Work order >>
Give back, exactly as written, the lines from the first line of the data below through the line with "### 7.0 연속적 할당의 단점", and omit the pictures.

Stored data
+ + + +

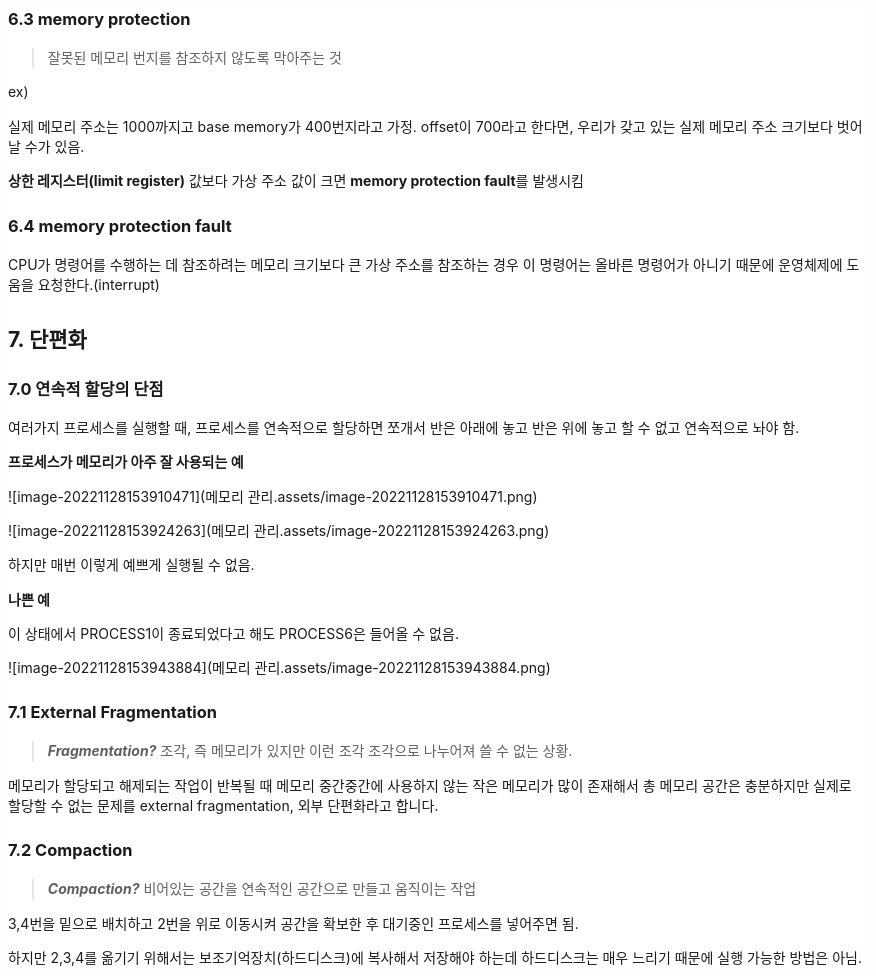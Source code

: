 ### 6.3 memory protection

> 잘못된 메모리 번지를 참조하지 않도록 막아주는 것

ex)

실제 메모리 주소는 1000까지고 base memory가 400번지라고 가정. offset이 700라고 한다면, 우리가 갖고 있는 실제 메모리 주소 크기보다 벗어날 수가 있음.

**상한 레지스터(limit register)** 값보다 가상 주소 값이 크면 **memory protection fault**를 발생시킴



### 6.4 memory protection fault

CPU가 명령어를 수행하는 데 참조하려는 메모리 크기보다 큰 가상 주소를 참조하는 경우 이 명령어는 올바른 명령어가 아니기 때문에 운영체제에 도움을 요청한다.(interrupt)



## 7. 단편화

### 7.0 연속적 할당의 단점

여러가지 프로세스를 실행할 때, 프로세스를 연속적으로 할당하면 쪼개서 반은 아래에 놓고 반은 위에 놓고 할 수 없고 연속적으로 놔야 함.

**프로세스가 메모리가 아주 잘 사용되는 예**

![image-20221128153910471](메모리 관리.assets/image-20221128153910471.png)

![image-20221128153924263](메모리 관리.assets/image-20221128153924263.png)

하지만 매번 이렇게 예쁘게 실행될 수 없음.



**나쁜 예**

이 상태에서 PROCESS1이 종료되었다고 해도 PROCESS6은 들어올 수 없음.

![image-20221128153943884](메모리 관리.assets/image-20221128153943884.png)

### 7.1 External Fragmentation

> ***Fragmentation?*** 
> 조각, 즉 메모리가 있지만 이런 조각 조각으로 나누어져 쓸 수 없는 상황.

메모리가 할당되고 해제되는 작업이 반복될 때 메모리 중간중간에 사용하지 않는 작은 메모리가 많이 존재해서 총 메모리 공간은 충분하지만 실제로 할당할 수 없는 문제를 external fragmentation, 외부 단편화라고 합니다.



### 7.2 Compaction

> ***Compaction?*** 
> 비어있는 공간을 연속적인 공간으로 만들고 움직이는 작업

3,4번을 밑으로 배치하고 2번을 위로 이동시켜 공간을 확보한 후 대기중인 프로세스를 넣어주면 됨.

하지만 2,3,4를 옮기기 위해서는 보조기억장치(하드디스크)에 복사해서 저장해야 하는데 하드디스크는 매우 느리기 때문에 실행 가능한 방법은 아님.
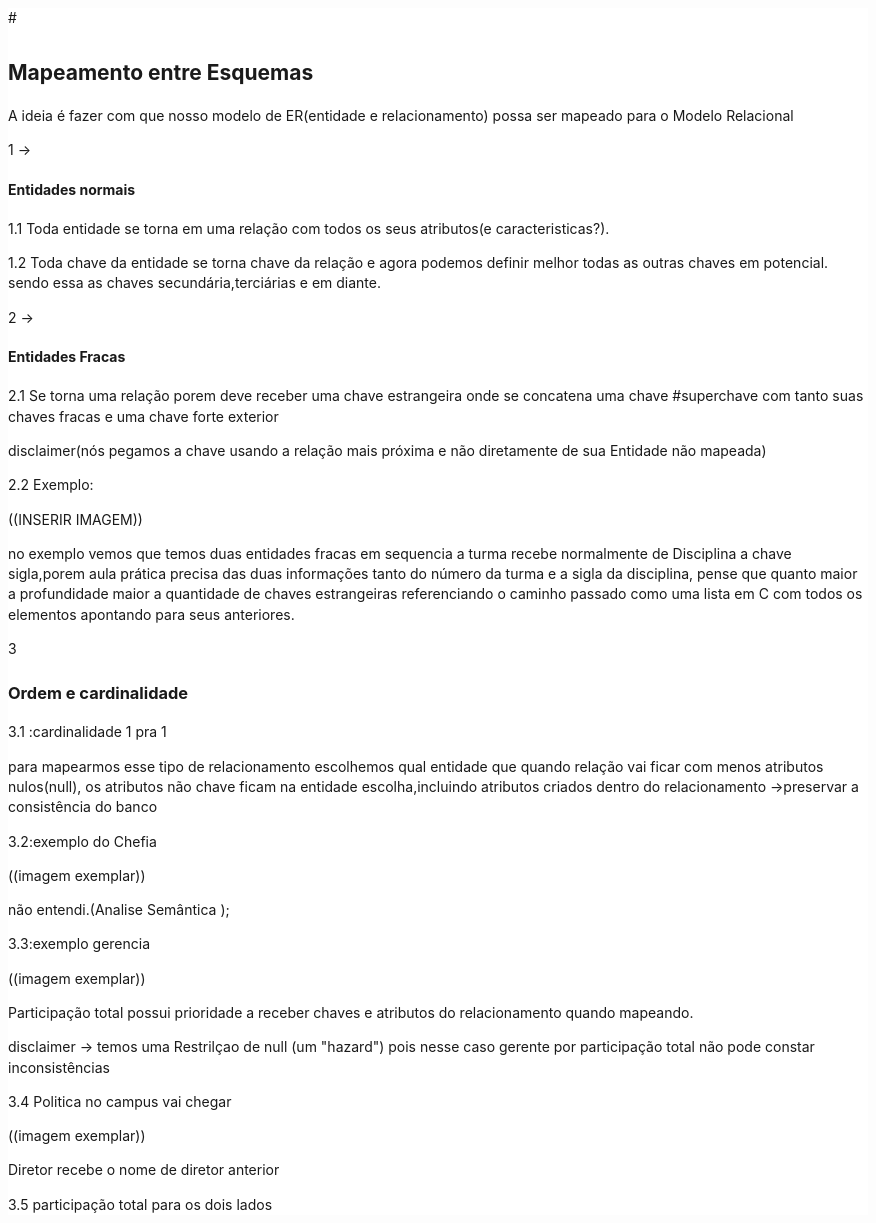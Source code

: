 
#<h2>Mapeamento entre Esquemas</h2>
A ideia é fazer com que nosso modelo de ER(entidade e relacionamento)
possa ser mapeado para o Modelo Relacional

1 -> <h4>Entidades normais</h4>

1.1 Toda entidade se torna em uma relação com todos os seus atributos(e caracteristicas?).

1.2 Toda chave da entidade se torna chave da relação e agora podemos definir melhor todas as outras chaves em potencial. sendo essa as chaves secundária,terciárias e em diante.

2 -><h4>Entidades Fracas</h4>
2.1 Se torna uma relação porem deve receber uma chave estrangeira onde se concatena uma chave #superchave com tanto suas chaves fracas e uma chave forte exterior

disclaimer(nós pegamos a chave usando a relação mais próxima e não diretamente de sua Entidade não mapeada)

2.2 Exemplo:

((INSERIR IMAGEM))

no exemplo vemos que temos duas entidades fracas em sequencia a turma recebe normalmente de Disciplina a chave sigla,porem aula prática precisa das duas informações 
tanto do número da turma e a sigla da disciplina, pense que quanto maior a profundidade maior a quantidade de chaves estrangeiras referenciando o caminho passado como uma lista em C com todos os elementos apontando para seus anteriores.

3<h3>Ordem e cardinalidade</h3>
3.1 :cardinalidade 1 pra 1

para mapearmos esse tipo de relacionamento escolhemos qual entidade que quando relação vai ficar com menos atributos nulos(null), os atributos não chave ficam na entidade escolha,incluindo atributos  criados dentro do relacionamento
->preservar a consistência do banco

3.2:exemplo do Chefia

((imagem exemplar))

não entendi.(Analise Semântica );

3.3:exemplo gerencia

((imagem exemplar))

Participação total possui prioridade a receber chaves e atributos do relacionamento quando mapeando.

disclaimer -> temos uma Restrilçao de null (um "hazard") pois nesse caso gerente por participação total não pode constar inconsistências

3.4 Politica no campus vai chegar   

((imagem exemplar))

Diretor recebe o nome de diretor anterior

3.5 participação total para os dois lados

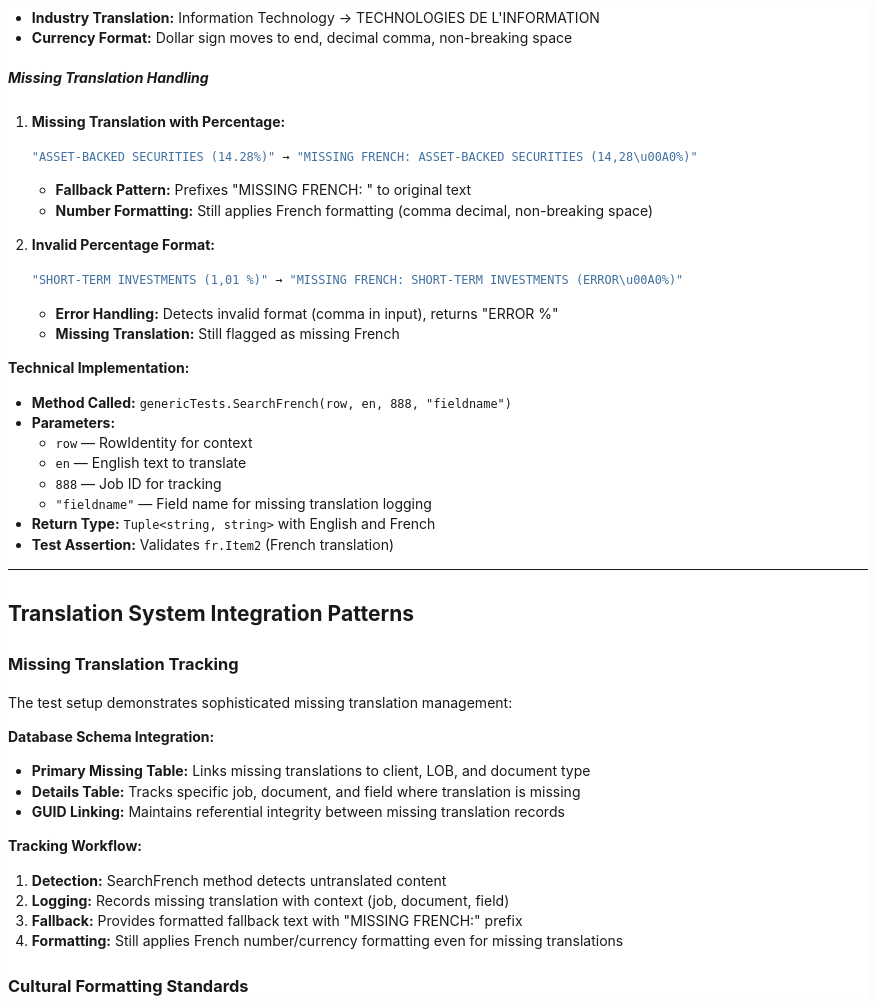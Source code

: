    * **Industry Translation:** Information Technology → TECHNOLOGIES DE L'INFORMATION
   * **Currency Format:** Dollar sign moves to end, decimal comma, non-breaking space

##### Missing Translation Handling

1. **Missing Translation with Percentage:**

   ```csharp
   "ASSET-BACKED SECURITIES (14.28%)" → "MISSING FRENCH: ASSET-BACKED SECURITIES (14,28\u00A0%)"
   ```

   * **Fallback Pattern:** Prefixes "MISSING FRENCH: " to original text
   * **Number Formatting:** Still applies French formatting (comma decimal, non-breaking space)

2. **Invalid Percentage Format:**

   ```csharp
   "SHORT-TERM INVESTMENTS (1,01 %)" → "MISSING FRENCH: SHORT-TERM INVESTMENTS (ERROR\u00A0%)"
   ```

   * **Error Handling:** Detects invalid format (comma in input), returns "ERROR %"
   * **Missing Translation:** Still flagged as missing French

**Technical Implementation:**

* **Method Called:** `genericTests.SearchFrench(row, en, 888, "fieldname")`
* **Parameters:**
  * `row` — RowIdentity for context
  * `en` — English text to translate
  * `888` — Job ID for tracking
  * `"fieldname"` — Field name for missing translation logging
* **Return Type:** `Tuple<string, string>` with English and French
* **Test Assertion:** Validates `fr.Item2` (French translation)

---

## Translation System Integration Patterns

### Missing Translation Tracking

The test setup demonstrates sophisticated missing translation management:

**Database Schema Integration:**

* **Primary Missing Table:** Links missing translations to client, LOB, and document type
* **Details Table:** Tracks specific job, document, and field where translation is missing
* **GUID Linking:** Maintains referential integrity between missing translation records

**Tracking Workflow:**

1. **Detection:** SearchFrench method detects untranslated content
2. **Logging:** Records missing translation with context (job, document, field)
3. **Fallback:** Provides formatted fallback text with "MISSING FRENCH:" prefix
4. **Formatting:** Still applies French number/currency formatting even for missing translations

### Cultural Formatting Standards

+ + + +

Solution to the problem >>
Source code

: ### 6.3 memory protection

> 잘못된 메모리 번지를 참조하지 않도록 막아주는 것

ex)

실제 메모리 주소는 1000까지고 base memory가 400번지라고 가정. offset이 700라고 한다면, 우리가 갖고 있는 실제 메모리 주소 크기보다 벗어날 수가 있음.

**상한 레지스터(limit register)** 값보다 가상 주소 값이 크면 **memory protection fault**를 발생시킴



### 6.4 memory protection fault

CPU가 명령어를 수행하는 데 참조하려는 메모리 크기보다 큰 가상 주소를 참조하는 경우 이 명령어는 올바른 명령어가 아니기 때문에 운영체제에 도움을 요청한다.(interrupt)



## 7. 단편화

### 7.0 연속적 할당의 단점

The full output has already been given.